Christina Romer Chosen to Chair Council of Economic Advisers

Recently I noted reports that Austan Goolsbee, previously thought to be Obama’s pick for Chairman of the Council of Economic Advisers, was being passed over in favor of Cecilia Elena Rouse. Political Punch is reporting that neither will get the appointment and instead Obama is choosing University of California-Berkeley Economics professor Christina Romer. They provide this information on her:

Romer and her husband David, also an economist at Berkeley, are members of the Business Cycle Dating Committee of the National Bureau of Economic Research, which decides when a recession has officially started or ended.

One highly relevant area of their expertise — how tax cuts can help stimulate economic growth.

The Politico adds that she was once the author of a paper entitled What Ends Recessions? Let’s hope she knows the right answer. They also provide this additional information on her:

In March, National Journal had this précis on the couple: “As professors at the University of California (Berkeley), they are well-known macroeconomists — experts on the workings of the U.S. economy — who jointly hold one of six spots on the academic committee of economists that decides when recessions begin and end.

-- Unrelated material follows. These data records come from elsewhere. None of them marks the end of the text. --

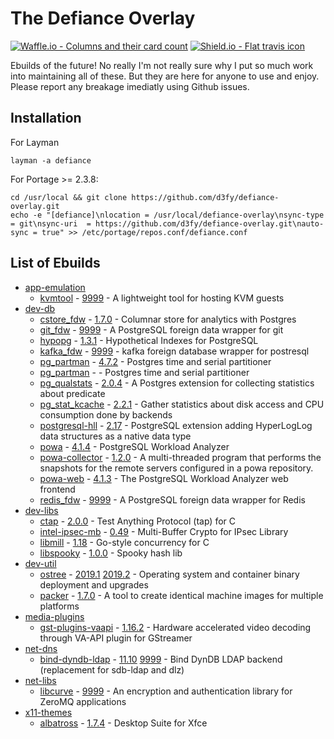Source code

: # The Defiance Overlay

[![Waffle.io - Columns and their card count](https://badge.waffle.io/D3fy/defiance-overlay.svg?columns=To%20do,In%20Progress&style=flat-square)](https://waffle.io/D3fy/defiance-overlay)
[![Shield.io - Flat travis icon](https://img.shields.io/travis/D3fy/defiance-overlay.svg?style=flat-square)](https://travis-ci.org/D3fy/defiance-overlay)

Ebuilds of the future! No really I'm not really sure why I put so much work into maintaining all of these. But they are here for anyone to use and enjoy. Please report any breakage imediatly using Github issues.


## Installation

For Layman

	layman -a defiance

For Portage >= 2.3.8:

	cd /usr/local && git clone https://github.com/d3fy/defiance-overlay.git
	echo -e "[defiance]\nlocation = /usr/local/defiance-overlay\nsync-type = git\nsync-uri  = https://github.com/d3fy/defiance-overlay.git\nauto-sync = true" >> /etc/portage/repos.conf/defiance.conf

## List of Ebuilds

  - [app-emulation](https://packages.gentoo.org/categories/app-emulation)
    - [kvmtool](https://github.com/kvmtool/kvmtool) -  [9999](/app-emulation/kvmtool/kvmtool-9999.ebuild) -
      A lightweight tool for hosting KVM guests
  - [dev-db](https://packages.gentoo.org/categories/dev-db)
    - [cstore_fdw](https://www.citusdata.com/) -  [1.7.0](/dev-db/cstore_fdw/cstore_fdw-1.7.0.ebuild) -
      Columnar store for analytics with Postgres
    - [git_fdw](https://github.com/franckverrot/git_fdw) -  [9999](/dev-db/git_fdw/git_fdw-9999.ebuild) -
      A PostgreSQL foreign data wrapper for git
    - [hypopg](http://hypopg.github.io/hypopg/) -  [1.3.1](/dev-db/hypopg/hypopg-1.3.1.ebuild) -
      Hypothetical Indexes for PostgreSQL
    - [kafka_fdw](https://github.com/adjust/kafka_fdw) -  [9999](/dev-db/kafka_fdw/kafka_fdw-9999.ebuild) -
      kafka foreign database wrapper for postresql
    - [pg_partman](https://github.com/keithf4/pg_partman) -  [4.7.2](/dev-db/pg_partman/pg_partman-4.7.2.ebuild) -
      Postgres time and serial partitioner
    - [pg_partman](https://github.com/keithf4/pg_partman) -  -
      Postgres time and serial partitioner
    - [pg_qualstats](https://github.com/powa-team/pg_qualstats) -  [2.0.4](/dev-db/pg_qualstats/pg_qualstats-2.0.4.ebuild) -
      A Postgres extension for collecting statistics about predicate
    - [pg_stat_kcache](https://github.com/powa-team/pg_stat_kcache) -  [2.2.1](/dev-db/pg_stat_kcache/pg_stat_kcache-2.2.1.ebuild) -
      Gather statistics about disk access and CPU consumption done by backends
    - [postgresql-hll](https://github.com/citusdata/postgresql-hll) -  [2.17](/dev-db/postgresql-hll/postgresql-hll-2.17.ebuild) -
      PostgreSQL extension adding HyperLogLog data structures as a native data type
    - [powa](http://powa-team.github.io/powa/) -  [4.1.4](/dev-db/powa/powa-4.1.4.ebuild) -
      PostgreSQL Workload Analyzer
    - [powa-collector](https://powa.readthedocs.io/) -  [1.2.0](/dev-db/powa-collector/powa-collector-1.2.0.ebuild) -
      A multi-threaded program that performs the snapshots for the remote servers configured in a powa repository.
    - [powa-web](http://powa.readthedocs.io/en/latest/powa-web/index.html) -  [4.1.3](/dev-db/powa-web/powa-web-4.1.3.ebuild) -
      The PostgreSQL Workload Analyzer web frontend
    - [redis_fdw](https://github.com/pg-redis-fdw/redis_fdw) -  [9999](/dev-db/redis_fdw/redis_fdw-9999.ebuild) -
      A PostgreSQL foreign data wrapper for Redis
  - [dev-libs](https://packages.gentoo.org/categories/dev-libs)
    - [ctap](https://github.com/jhunt/ctap/) -  [2.0.0](/dev-libs/ctap/ctap-2.0.0.ebuild) -
      Test Anything Protocol (tap) for C
    - [intel-ipsec-mb](https://github.com/intel/intel-ipsec-mb) -  [0.49](/dev-libs/intel-ipsec-mb/intel-ipsec-mb-0.49.ebuild) -
      Multi-Buffer Crypto for IPsec Library
    - [libmill](http://libmill.org/) -  [1.18](/dev-libs/libmill/libmill-1.18.ebuild) -
      Go-style concurrency for C
    - [libspooky](https://github.com/graytshirt/libspooky) -  [1.0.0](/dev-libs/libspooky/libspooky-1.0.0.ebuild) -
      Spooky hash lib
  - [dev-util](https://packages.gentoo.org/categories/dev-util)
    - [ostree](https://ostree.readthedocs.io/en/latest/) -  [2019.1](/dev-util/ostree/ostree-2019.1.ebuild) [2019.2](/dev-util/ostree/ostree-2019.2.ebuild) -
      Operating system and container binary deployment and upgrades
    - [packer](https://www.packer.io) -  [1.7.0](/dev-util/packer/packer-1.7.0.ebuild) -
      A tool to create identical machine images for multiple platforms
  - [media-plugins](https://packages.gentoo.org/categories/media-plugins)
    - [gst-plugins-vaapi](https://cgit.freedesktop.org/gstreamer/gstreamer-vaapi) -  [1.16.2](/media-plugins/gst-plugins-vaapi/gst-plugins-vaapi-1.16.2.ebuild) -
      Hardware accelerated video decoding through VA-API plugin for GStreamer
  - [net-dns](https://packages.gentoo.org/categories/net-dns)
    - [bind-dyndb-ldap](https://pagure.io/bind-dyndb-ldap) -  [11.10](/net-dns/bind-dyndb-ldap/bind-dyndb-ldap-11.10.ebuild) [9999](/net-dns/bind-dyndb-ldap/bind-dyndb-ldap-9999.ebuild) -
      Bind DynDB LDAP backend (replacement for sdb-ldap and dlz)
  - [net-libs](https://packages.gentoo.org/categories/net-libs)
    - [libcurve](http://curvezmq.org) -  [9999](/net-libs/libcurve/libcurve-9999.ebuild) -
      An encryption and authentication library for ZeroMQ applications
  - [x11-themes](https://packages.gentoo.org/categories/x11-themes)
    - [albatross](http://shimmerproject.org/projects/albatross/) -  [1.7.4](/x11-themes/albatross/albatross-1.7.4.ebuild) -
      Desktop Suite for Xfce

They are both steeped in the history of the country’s economy and have recently produced a series of papers looking at the causes and effects of most of the major changes in tax policy in the last 100 years.

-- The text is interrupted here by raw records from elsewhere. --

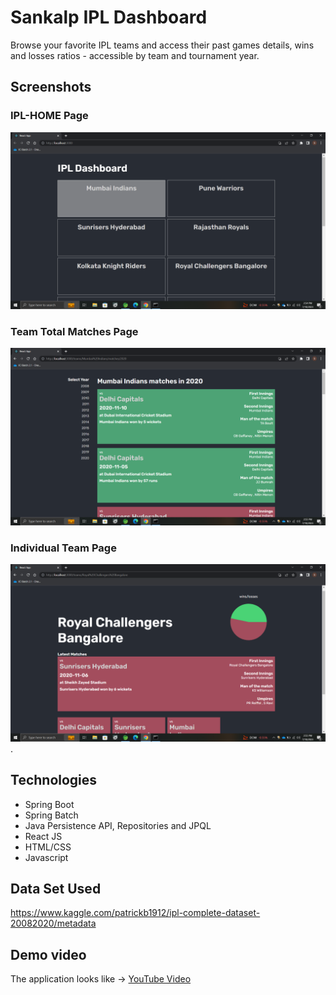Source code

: # Sankalp IPL Dashboard

Browse your favorite IPL teams and access their past games details, wins and losses ratios - accessible by team and tournament year.

## Screenshots

### IPL-HOME Page

![Team Page Page](/ipl-home.png)

### Team Total Matches Page

![Matches Page](/ipl-yearlyMatchRecord.png)

### Individual Team Page

![Matches Page](/ipl-individualTeam.png).

## Technologies

* Spring Boot
* Spring Batch
* Java Persistence API, Repositories and JPQL
* React JS
* HTML/CSS
* Javascript

## Data Set Used
https://www.kaggle.com/patrickb1912/ipl-complete-dataset-20082020/metadata


## Demo video
The application looks like -> [YouTube Video](https://www.youtube.com/watch?v=5H5NRV9mQiU&ab_channel=SankalpBarjatiya
)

“At the same time that Obama is calling for higher income taxes on people making $250,000 or more, the Romers have found that tax increases are generally bad for economic growth and that they primarily discourage investment — the supply-side argument that conservatives use to justify tax cuts for the rich. On the other hand, the Romers have shredded the conservative premise that tax cuts eventually force spending reductions (‘starving the beast’). Instead, they concluded that tax reductions lead only to one thing — offsetting tax increases to recover lost revenue.”

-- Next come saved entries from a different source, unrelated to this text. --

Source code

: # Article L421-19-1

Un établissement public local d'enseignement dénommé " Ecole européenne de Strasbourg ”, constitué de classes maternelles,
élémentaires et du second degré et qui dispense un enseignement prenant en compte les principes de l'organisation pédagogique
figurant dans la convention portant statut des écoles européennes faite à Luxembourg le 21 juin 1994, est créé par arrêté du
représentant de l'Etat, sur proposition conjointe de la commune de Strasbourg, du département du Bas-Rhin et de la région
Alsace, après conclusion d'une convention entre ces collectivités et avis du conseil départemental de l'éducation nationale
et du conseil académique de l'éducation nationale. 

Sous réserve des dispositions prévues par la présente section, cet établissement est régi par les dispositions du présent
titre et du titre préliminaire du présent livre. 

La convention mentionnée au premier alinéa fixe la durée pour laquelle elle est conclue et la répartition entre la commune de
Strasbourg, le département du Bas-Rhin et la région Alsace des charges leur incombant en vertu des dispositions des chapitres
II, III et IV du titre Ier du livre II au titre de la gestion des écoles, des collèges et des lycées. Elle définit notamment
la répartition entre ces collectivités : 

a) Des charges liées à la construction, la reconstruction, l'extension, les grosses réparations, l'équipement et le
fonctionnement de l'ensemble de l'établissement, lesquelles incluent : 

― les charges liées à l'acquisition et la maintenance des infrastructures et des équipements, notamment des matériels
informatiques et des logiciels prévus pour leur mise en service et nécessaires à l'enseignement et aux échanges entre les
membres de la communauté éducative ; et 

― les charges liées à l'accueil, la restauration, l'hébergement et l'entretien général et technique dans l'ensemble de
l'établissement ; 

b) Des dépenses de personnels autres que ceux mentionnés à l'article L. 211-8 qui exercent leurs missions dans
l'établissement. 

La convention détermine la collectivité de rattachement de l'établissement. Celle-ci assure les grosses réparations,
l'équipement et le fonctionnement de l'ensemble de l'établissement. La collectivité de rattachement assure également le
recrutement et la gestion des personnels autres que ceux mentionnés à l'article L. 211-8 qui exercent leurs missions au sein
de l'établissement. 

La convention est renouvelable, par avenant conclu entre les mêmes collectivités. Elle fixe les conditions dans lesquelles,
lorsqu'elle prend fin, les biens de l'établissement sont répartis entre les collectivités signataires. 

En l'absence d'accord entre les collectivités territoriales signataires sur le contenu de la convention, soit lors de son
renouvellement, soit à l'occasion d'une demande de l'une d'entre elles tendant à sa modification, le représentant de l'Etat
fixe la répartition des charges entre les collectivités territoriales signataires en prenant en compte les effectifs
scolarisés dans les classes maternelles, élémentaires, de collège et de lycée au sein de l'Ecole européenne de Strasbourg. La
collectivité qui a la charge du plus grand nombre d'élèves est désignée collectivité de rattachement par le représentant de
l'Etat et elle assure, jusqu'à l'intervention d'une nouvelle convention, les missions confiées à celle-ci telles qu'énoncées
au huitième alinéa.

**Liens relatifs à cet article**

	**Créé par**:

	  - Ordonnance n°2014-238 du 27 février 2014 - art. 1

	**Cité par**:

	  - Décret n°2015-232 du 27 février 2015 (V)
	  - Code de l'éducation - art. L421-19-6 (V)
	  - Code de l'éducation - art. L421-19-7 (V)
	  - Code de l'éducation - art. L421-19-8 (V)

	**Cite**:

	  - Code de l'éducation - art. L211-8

Initial response to this appointment appears favorable. Brad DeLong considers this an excellent choice, also stating that either Goolsbee or Rouse would also have been excellent choices.

1 Comment

  1. 1
    D S Lamont says:

    Christina Romer’s appointment means that we will have at the Council of Economic Advisers an economist with a background in highly relevant economic history and with moderate Keynesian sympathies – just what we need. It is to be hoped that she underatands that one of the key lessons of Keynes is the importance of constructive US leadership in international economic cooperation – including in the international coordination of key economic policies, in building up effective international economic institutions, and in safeguarding free trade. She will be familiar with literature like Donald Moggridge’s biography of Keynes and Donald Markwell’s “John Maynard Keynes and International Relations”, which I think are very helpful in thinking and working our way – nationally and globally – through the present muddle.